The colour palette follows the same logic. White and cream dominate, warming through terracotta and brick tones, grounded by the iron black of the steel frames and wrought ironwork. Nothing fights. Everything belongs.

Lime-washed plaster - Walls in white plaster with a slightly rough, imperfect finish — never smooth paint. The texture catches light differently throughout the day.

Reclaimed timber - Exposed beam ceilings and hardwood floors in aged, warm-toned wood. The graining and patina are the point — avoid anything that looks too new.

Hand-laid terracotta tile - Used on floors and as feature tile — irregular, slightly varied in tone, deeply warm. Zellige or encaustic cement tiles make an excellent contemporary equivalent.

Black steel - Window frames, door frames, and wrought-iron decorative details. The dark metal anchors the palette and adds industrial precision to an otherwise organic scheme.

Natural marble (restrained) - Used specifically on work surfaces — the kitchen island in marble, paired with humble shaker cabinetry. Luxury in one focused application, not everywhere.

Colourful mosaic - The one moment of colour — concentrated at the entrance as decorative tile work. Rich jewel-toned or Mediterranean mosaic patterns signal craft and history.

05  /  The Philosophy - What We Can All Learn From How Keaton Lived

Keaton's design philosophy is perhaps best summarised in her own words: "My feeling is that you find an authentic house and, authentically, try to restore it." This isn't just a renovation approach — it's a worldview. It prioritises discovering what is genuine about a place over imposing something new onto it. It asks: what is this building trying to be, and how do I help it become that?

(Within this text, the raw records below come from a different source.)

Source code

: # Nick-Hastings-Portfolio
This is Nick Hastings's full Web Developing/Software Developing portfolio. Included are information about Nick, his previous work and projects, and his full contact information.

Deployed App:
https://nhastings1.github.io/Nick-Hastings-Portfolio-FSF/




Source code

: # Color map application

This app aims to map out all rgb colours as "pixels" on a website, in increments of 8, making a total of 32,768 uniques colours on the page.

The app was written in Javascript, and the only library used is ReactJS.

For the rest of us, working with existing homes rather than against them, the lesson is transferable. The quirky ceiling height, the awkward alcove, the old fireplace that "doesn't work" — these are not problems to be eliminated. They are the authentic features that give a home its character. Keaton would renovate around them, showcase them, make them the reason to love the house.

The other principle worth absorbing is the relationship between history and function. Keaton never restored for preservation's sake alone — the kitchen was reworked, the facade reimagined, 500 square feet added. But every intervention was in dialogue with the original architecture, not in competition with it. Contemporary living standards, honestly expressed through materials that were always part of the vocabulary: steel, plaster, tile.

At No15.Studio, this is the sensibility we return to again and again. Beautiful homes aren't designed from scratch — they're discovered, uncovered, and edited. They feel like they belong to where they are. And they look effortless precisely because every decision was made with care.